Task statement
Among these records, which lines include "textLog"? Copy them out.

Supplied material
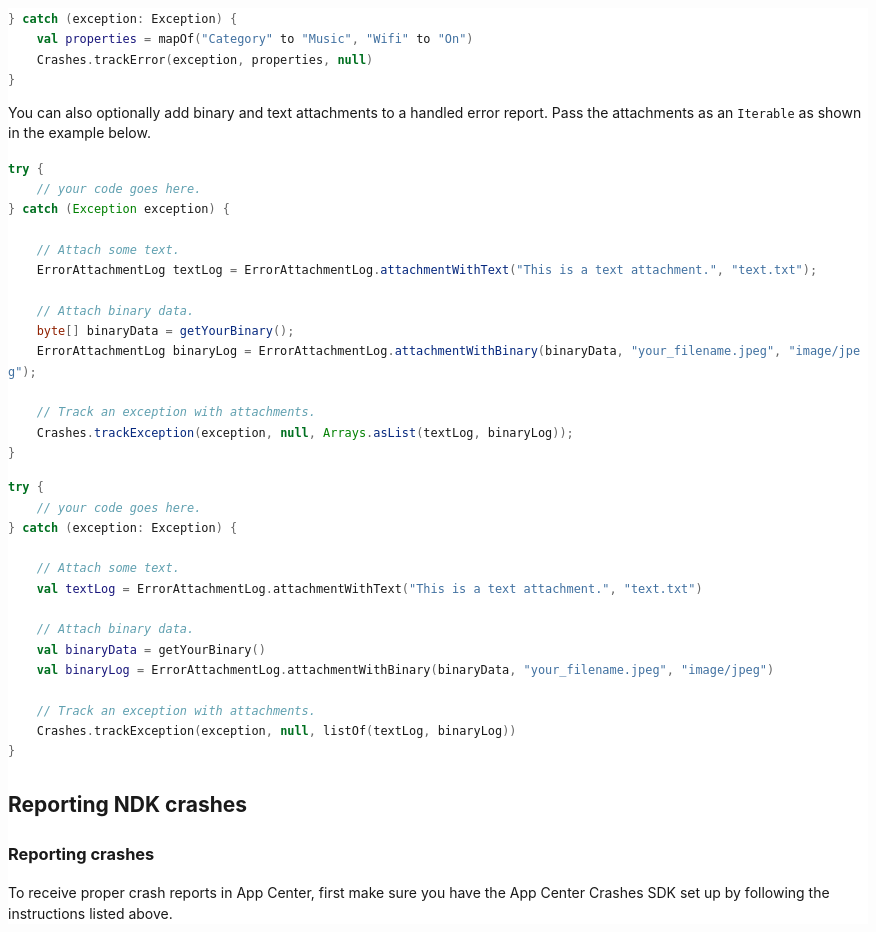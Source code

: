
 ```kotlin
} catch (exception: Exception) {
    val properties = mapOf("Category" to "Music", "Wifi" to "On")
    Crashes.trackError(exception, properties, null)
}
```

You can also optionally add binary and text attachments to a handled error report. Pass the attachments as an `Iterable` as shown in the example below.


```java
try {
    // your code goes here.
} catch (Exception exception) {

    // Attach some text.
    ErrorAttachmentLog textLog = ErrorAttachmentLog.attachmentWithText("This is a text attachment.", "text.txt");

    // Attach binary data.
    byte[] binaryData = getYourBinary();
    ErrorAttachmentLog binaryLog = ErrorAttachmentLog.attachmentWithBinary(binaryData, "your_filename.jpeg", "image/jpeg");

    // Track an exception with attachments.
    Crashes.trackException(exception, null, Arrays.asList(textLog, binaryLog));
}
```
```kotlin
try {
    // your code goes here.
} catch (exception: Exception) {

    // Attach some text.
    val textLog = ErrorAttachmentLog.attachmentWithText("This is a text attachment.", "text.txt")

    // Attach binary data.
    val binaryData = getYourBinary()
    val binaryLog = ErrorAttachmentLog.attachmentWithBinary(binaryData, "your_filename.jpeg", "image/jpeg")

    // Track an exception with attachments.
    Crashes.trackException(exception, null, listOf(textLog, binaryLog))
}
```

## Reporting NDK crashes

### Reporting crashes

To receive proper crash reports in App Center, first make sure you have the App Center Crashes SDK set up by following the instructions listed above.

==

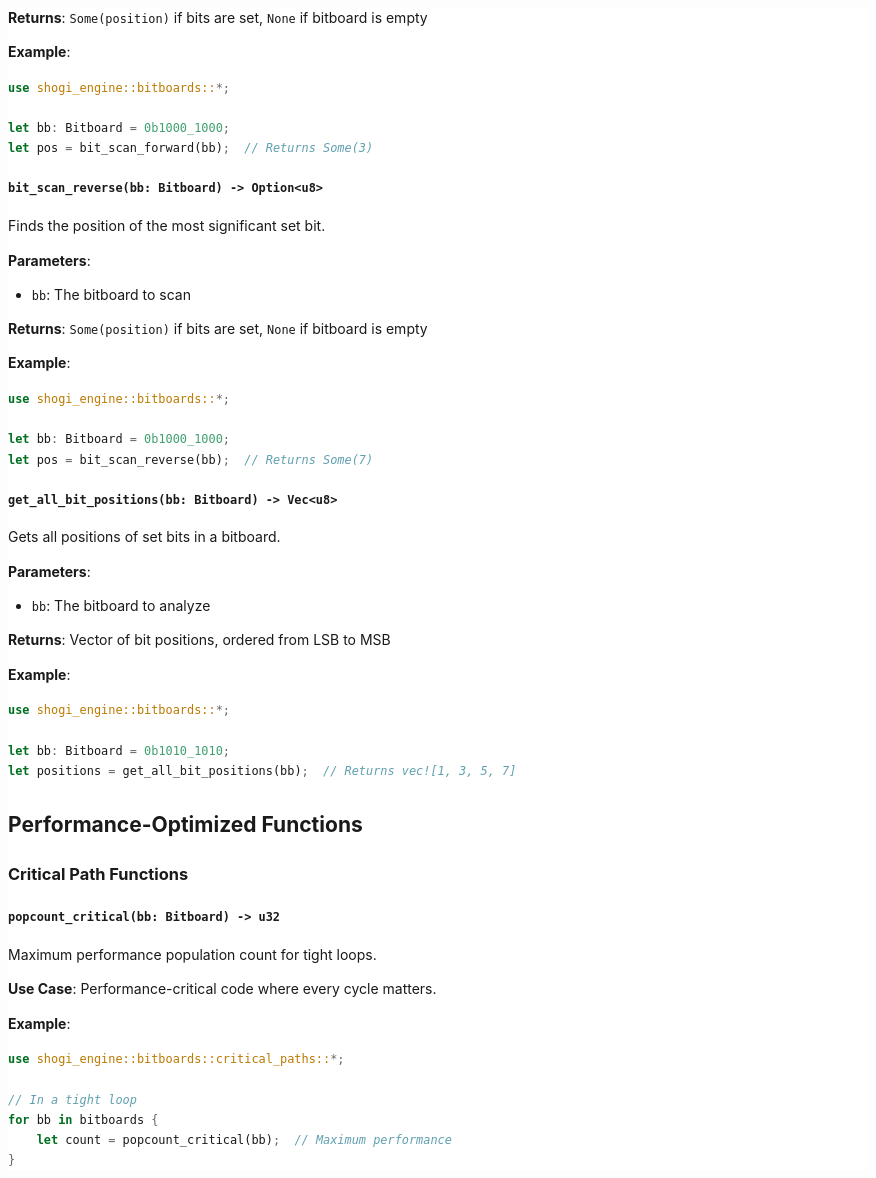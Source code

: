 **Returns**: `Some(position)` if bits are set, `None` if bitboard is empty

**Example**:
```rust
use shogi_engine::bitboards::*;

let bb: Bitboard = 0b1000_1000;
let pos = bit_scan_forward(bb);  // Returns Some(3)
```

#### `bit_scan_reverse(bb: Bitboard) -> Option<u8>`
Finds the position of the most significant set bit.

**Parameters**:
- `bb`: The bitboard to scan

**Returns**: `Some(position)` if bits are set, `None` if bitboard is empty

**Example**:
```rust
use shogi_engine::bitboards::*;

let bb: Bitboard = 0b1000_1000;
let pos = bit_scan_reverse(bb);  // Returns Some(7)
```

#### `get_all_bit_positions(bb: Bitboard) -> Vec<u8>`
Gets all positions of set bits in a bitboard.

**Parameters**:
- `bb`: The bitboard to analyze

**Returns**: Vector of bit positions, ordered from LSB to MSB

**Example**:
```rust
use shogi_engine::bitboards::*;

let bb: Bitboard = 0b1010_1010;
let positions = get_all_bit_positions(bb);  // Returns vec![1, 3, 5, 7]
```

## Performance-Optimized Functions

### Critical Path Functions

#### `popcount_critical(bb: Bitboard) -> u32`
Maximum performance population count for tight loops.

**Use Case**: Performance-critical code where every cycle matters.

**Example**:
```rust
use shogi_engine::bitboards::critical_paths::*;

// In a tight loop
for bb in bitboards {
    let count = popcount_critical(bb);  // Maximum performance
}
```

Output for this task
    ErrorAttachmentLog textLog = ErrorAttachmentLog.attachmentWithText("This is a text attachment.", "text.txt");
    Crashes.trackException(exception, null, Arrays.asList(textLog, binaryLog));
    val textLog = ErrorAttachmentLog.attachmentWithText("This is a text attachment.", "text.txt")
    Crashes.trackException(exception, null, listOf(textLog, binaryLog))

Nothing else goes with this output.